See, also, Frost v. Warren, 42 N. Y. 204, and the notes to that case in book 5, p. 706, of Parsons’ edition of the Court of Appeals Reports.

It thus appears that it is not only important to note the facts that mortgages of after-acquired property and of property permitted to be sold as his own by the mortgagor, without proper application of proceeds, are invalid, but to observe the reasons why their invalidity is declared. In the case of after-acquired property the basic reason is that a man cannqt grant what he does not own; but in the case of property which may be sold at will by the mortgagor the fundamental proposition is that the whole transaction is a fraud, and a fraud of such obvious nature that, when the- facts are once established no jury shall be permitted to infer an honest intent, when the law declares a dishonest intent inherent in the nature of the transaction.

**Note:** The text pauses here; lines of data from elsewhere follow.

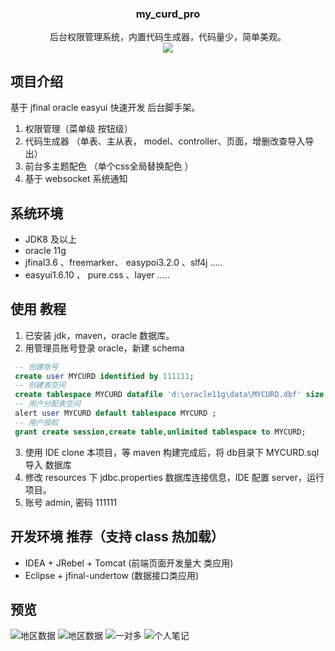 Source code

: 
<p align="center">
    <h3 align="center">my_curd_pro</h3>
    <p align="center">
       后台权限管理系统，内置代码生成器，代码量少，简单美观。
        <br>
        <a href="http://www.gnu.org/licenses/gpl-3.0.html">
            <img src="https://img.shields.io/badge/license-GPLv3-blue.svg" >
        </a>
    </p>    
</p>


## 项目介绍
基于 jfinal oracle easyui 快速开发 后台脚手架。 
1. 权限管理（菜单级 按钮级）
2. 代码生成器 （单表、主从表， model、controller、页面，增删改查导入导出）
3. 前台多主题配色  （单个css全局替换配色 ）
4. 基于 websocket 系统通知


## 系统环境
-  JDK8 及以上
-  oracle 11g
-  jfinal3.6 、freemarker、 easypoi3.2.0 、slf4j .....
-  easyui1.6.10 、 pure.css 、layer .....

## 使用 教程
1. 已安装 jdk，maven，oracle 数据库。
2. 用管理员账号登录 oracle，新建 schema
```sql
 -- 创建账号 
 create user MYCURD identified by 111111;  
 -- 创建表空间 
 create tablespace MYCURD datafile 'd:\oracle11g\data\MYCURD.dbf' size 1024m;
 -- 用户分配表空间
 alert user MYCURD default tablespace MYCURD ;
 -- 用户授权
 grant create session,create table,unlimited tablespace to MYCURD;
``` 
3. 使用 IDE clone 本项目，等 maven 构建完成后，将 db目录下 MYCURD.sql 导入 数据库
2. 修改 resources 下 jdbc.properties 数据库连接信息，IDE 配置 server，运行项目。
3. 账号 admin, 密码 111111

## 开发环境 推荐（支持 class 热加载）
-  IDEA + JRebel + Tomcat     (前端页面开发量大 类应用)
-  Eclipse + jfinal-undertow  (数据接口类应用)

## 预览 
![地区数据](https://images.gitee.com/uploads/images/2019/0114/155356_0f52929d_608004.png "region.png")
![地区数据](https://images.gitee.com/uploads/images/2019/0114/155214_6caee02d_608004.png "pro.png")
![一对多](https://images.gitee.com/uploads/images/2019/0213/204941_4d2f3dc9_608004.png "1tm.png")
![个人笔记](https://images.gitee.com/uploads/images/2019/0114/155346_0d524b46_608004.png "note.png")


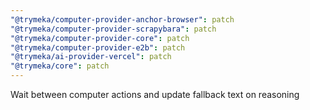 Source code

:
 ```yaml
---
"@trymeka/computer-provider-anchor-browser": patch
"@trymeka/computer-provider-scrapybara": patch
"@trymeka/computer-provider-core": patch
"@trymeka/computer-provider-e2b": patch
"@trymeka/ai-provider-vercel": patch
"@trymeka/core": patch
---
```


Wait between computer actions and update fallback text on reasoning
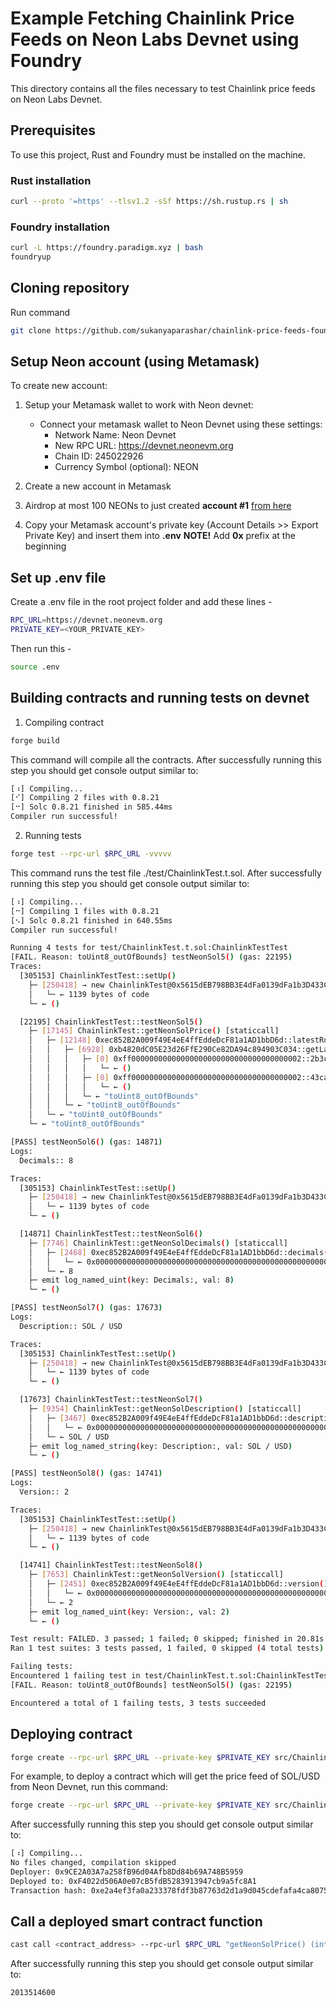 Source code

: # Example Fetching Chainlink Price Feeds on Neon Labs Devnet using Foundry

This directory contains all the files necessary to test Chainlink price feeds on Neon Labs Devnet.

## Prerequisites

To use this project, Rust and Foundry must be installed on the machine.

### Rust installation

```sh
curl --proto '=https' --tlsv1.2 -sSf https://sh.rustup.rs | sh
```

### Foundry installation

```sh
curl -L https://foundry.paradigm.xyz | bash
foundryup
```

## Cloning repository

Run command

```sh
git clone https://github.com/sukanyaparashar/chainlink-price-feeds-foundry.git
```

## Setup Neon account (using Metamask)

To create new account:

1. Setup your Metamask wallet to work with Neon devnet:

   - Connect your metamask wallet to Neon Devnet using these settings:
     - Network Name: Neon Devnet
     - New RPC URL: https://devnet.neonevm.org
     - Chain ID: 245022926
     - Currency Symbol (optional): NEON

2. Create a new account in Metamask
3. Airdrop at most 100 NEONs to just created **account #1** [from here](https://neonfaucet.org/)
4. Copy your Metamask account's private key (Account Details >> Export Private Key) and insert them into **.env**
   **NOTE!** Add **0x** prefix at the beginning

## Set up .env file

Create a .env file in the root project folder and add these lines -

```sh
RPC_URL=https://devnet.neonevm.org
PRIVATE_KEY=<YOUR_PRIVATE_KEY>
```

Then run this -

```sh
source .env
```

## Building contracts and running tests on devnet

1. Compiling contract

```sh
forge build
```

This command will compile all the contracts. After successfully running this step you should get console output similar to:

```sh
[⠰] Compiling...
[⠊] Compiling 2 files with 0.8.21
[⠒] Solc 0.8.21 finished in 585.44ms
Compiler run successful!
```

2. Running tests

```sh
forge test --rpc-url $RPC_URL -vvvvv
```

This command runs the test file ./test/ChainlinkTest.t.sol. After successfully running this step you should get console output similar to:

```sh
[⠰] Compiling...
[⠒] Compiling 1 files with 0.8.21
[⠢] Solc 0.8.21 finished in 640.55ms
Compiler run successful!

Running 4 tests for test/ChainlinkTest.t.sol:ChainlinkTestTest
[FAIL. Reason: toUint8_outOfBounds] testNeonSol5() (gas: 22195)
Traces:
  [305153] ChainlinkTestTest::setUp()
    ├─ [250418] → new ChainlinkTest@0x5615dEB798BB3E4dFa0139dFa1b3D433Cc23b72f
    │   └─ ← 1139 bytes of code
    └─ ← ()

  [22195] ChainlinkTestTest::testNeonSol5()
    ├─ [17145] ChainlinkTest::getNeonSolPrice() [staticcall]
    │   ├─ [12148] 0xec852B2A009f49E4eE4ffEddeDcF81a1AD1bbD6d::latestRoundData() [staticcall]
    │   │   ├─ [6928] 0xb4820dC05E23d26FfE290Ce82DA94c894903C034::getLatestRound(54711267442576681404593257684989943639952621180004110670920145519824699960726 [5.471e76]) [delegatecall]
    │   │   │   ├─ [0] 0xff00000000000000000000000000000000000002::2b3c8322(78f57ae1195e8c497a8be054ad52adf4c8976f8436732309e22af7067724ad96000000000000000000000000000000000000000000000000000000000000000800000000000000000000000000000000000000000000000000000000000000c0) [staticcall]
    │   │   │   │   └─ ← ()
    │   │   │   ├─ [0] 0xff00000000000000000000000000000000000002::43ca5161(78f57ae1195e8c497a8be054ad52adf4c8976f8436732309e22af7067724ad96000000000000000000000000000000000000000000000000000000000000000800000000000000000000000000000000000000000000000000000000000000c0) [staticcall]
    │   │   │   │   └─ ← ()
    │   │   │   └─ ← "toUint8_outOfBounds"
    │   │   └─ ← "toUint8_outOfBounds"
    │   └─ ← "toUint8_outOfBounds"
    └─ ← "toUint8_outOfBounds"

[PASS] testNeonSol6() (gas: 14871)
Logs:
  Decimals:: 8

Traces:
  [305153] ChainlinkTestTest::setUp()
    ├─ [250418] → new ChainlinkTest@0x5615dEB798BB3E4dFa0139dFa1b3D433Cc23b72f
    │   └─ ← 1139 bytes of code
    └─ ← ()

  [14871] ChainlinkTestTest::testNeonSol6()
    ├─ [7746] ChainlinkTest::getNeonSolDecimals() [staticcall]
    │   ├─ [2468] 0xec852B2A009f49E4eE4ffEddeDcF81a1AD1bbD6d::decimals() [staticcall]
    │   │   └─ ← 0x0000000000000000000000000000000000000000000000000000000000000008
    │   └─ ← 8
    ├─ emit log_named_uint(key: Decimals:, val: 8)
    └─ ← ()

[PASS] testNeonSol7() (gas: 17673)
Logs:
  Description:: SOL / USD

Traces:
  [305153] ChainlinkTestTest::setUp()
    ├─ [250418] → new ChainlinkTest@0x5615dEB798BB3E4dFa0139dFa1b3D433Cc23b72f
    │   └─ ← 1139 bytes of code
    └─ ← ()

  [17673] ChainlinkTestTest::testNeonSol7()
    ├─ [9354] ChainlinkTest::getNeonSolDescription() [staticcall]
    │   ├─ [3467] 0xec852B2A009f49E4eE4ffEddeDcF81a1AD1bbD6d::description() [staticcall]
    │   │   └─ ← 0x00000000000000000000000000000000000000000000000000000000000000200000000000000000000000000000000000000000000000000000000000000009534f4c202f205553440000000000000000000000000000000000000000000000
    │   └─ ← SOL / USD
    ├─ emit log_named_string(key: Description:, val: SOL / USD)
    └─ ← ()

[PASS] testNeonSol8() (gas: 14741)
Logs:
  Version:: 2

Traces:
  [305153] ChainlinkTestTest::setUp()
    ├─ [250418] → new ChainlinkTest@0x5615dEB798BB3E4dFa0139dFa1b3D433Cc23b72f
    │   └─ ← 1139 bytes of code
    └─ ← ()

  [14741] ChainlinkTestTest::testNeonSol8()
    ├─ [7653] ChainlinkTest::getNeonSolVersion() [staticcall]
    │   ├─ [2451] 0xec852B2A009f49E4eE4ffEddeDcF81a1AD1bbD6d::version() [staticcall]
    │   │   └─ ← 0x0000000000000000000000000000000000000000000000000000000000000002
    │   └─ ← 2
    ├─ emit log_named_uint(key: Version:, val: 2)
    └─ ← ()

Test result: FAILED. 3 passed; 1 failed; 0 skipped; finished in 20.81s
Ran 1 test suites: 3 tests passed, 1 failed, 0 skipped (4 total tests)

Failing tests:
Encountered 1 failing test in test/ChainlinkTest.t.sol:ChainlinkTestTest
[FAIL. Reason: toUint8_outOfBounds] testNeonSol5() (gas: 22195)

Encountered a total of 1 failing tests, 3 tests succeeded
```

## Deploying contract

```sh
forge create --rpc-url $RPC_URL --private-key $PRIVATE_KEY src/ChainlinkTest.sol:ChainlinkTest --constructor-args <FEED_ADDRESS> --legacy
```

For example, to deploy a contract which will get the price feed of SOL/USD from Neon Devnet, run this command:

```sh
forge create --rpc-url $RPC_URL --private-key $PRIVATE_KEY src/ChainlinkTest.sol:ChainlinkTest --constructor-args 0xec852B2A009f49E4eE4ffEddeDcF81a1AD1bbD6d --legacy
```

After successfully running this step you should get console output similar to:

```sh
[⠰] Compiling...
No files changed, compilation skipped
Deployer: 0x9CE2A03A7a258fB96d04Afb8Dd84b69A748B5959
Deployed to: 0xF4022d506A0e07cB5fdB5283913947cb9a5fc8A1
Transaction hash: 0xe2a4ef3fa0a233378fdf3b87763d2d1a9d045cdefafa4ca80751d7000441e365
```

## Call a deployed smart contract function

```sh
cast call <contract_address> --rpc-url $RPC_URL "getNeonSolPrice() (int256)"
```

After successfully running this step you should get console output similar to:

```sh
2013514600
```
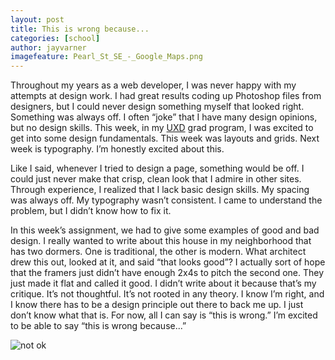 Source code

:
 ```yaml
---
layout: post
title: This is wrong because...
categories: [school]
author: jayvarner
imagefeature: Pearl_St_SE_-_Google_Maps.png
---
```


Throughout my years as a web developer, I was never happy with my attempts at design work. I had great results coding up Photoshop files  from designers, but I could never design something myself that looked right. Something was always off. I often “joke” that I have many design opinions, but no design skills. This week, in my [UXD](https://en.wikipedia.org/wiki/User_experience_design) grad program, I was excited to get into some design fundamentals. This week was layouts and grids. Next week is typography. I’m honestly excited about this.

Like I said, whenever I tried to design a page, something would be off. I could just never make that crisp, clean look that I admire in other sites. Through experience, I realized that I lack basic design skills. My spacing was always off. My typography wasn’t consistent. I came to understand the problem, but I didn’t know how to fix it.

In this week’s assignment, we had to give some examples of good and bad design. I really wanted to write about this house in my neighborhood that has two dormers. One is traditional, the other is modern. What architect drew this out, looked at it, and said “that looks good”? I actually sort of hope that the framers just didn’t have enough 2x4s to pitch the second one. They just made it flat and called it good. I didn’t write about it because that’s my critique. It’s not thoughtful. It’s not rooted in any theory. I know I’m right, and I know there has to be a design principle out there to back me up. I just don’t know what that is. For now, all I can say is “this is wrong.” I’m excited to be able to say “this is wrong because...”

![not ok](https://www.dropbox.com/s/yju0pr3yyme06jv/Pearl_St_SE_-_Google_Maps.png?raw=1)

This is what is meant by the phrase “a fraud upon the law.” Men frequently do things which they do not know to be wrong, but *235which are as matter of fact so very wrong that the doers may not escape the charge of fraud upon the law, although they were individually innocent of wicked design, or ignorant of the consequences experience has shown to be inherent in their actions, or both. It must therefore be found that on the admitted facts the Volence mortgages were, as to the stock sold, not only invalid, but void ab initio, and when this finding is once made the language of Woodruff, J., in Russell v. Winne, supra (37 N. Y. 596, 97 Am. Dec. 755), is applicable:

“I think it entirely settled that, if a mortgage he one which, by reason of the fraudulent purpose and intent with which it is executed, is declared void by the statute, it is wholly void, notwithstanding it may include property as to which it would be valid if it could be regarded as a mortgage of that only. To speak more clearly, if a mortgage he given with the fraudulent intent to cover up and conceal from creditors a portion of the debtor’s property, it is altogether void, notwithstanding it also includes land or other property in relation to which there is a bona fide intent to convey it as security for an honest debt, and no other purpose and intent. A mortgage, void in part as a violation of the statute, is void altogether.”

No difference is perceived between a result produced by statute and one by general law as declared in decisions of authority. The doctrine of the case heretofore cited and relied upon is reasserted in Brackett v. Harvey, 91 N. Y. 214, which case has special reference to agreements for sale by mortgagor, not contained in the mortgage instrument itself, hut resting in parol. The case as presented seems a hard one for this mortgagee, who has certainly diminished expenses by the method pursued in respect of the sale of the property.

The finding of the special master is set aside, and an order may be entered in accordance with this opinion. There will be no costs.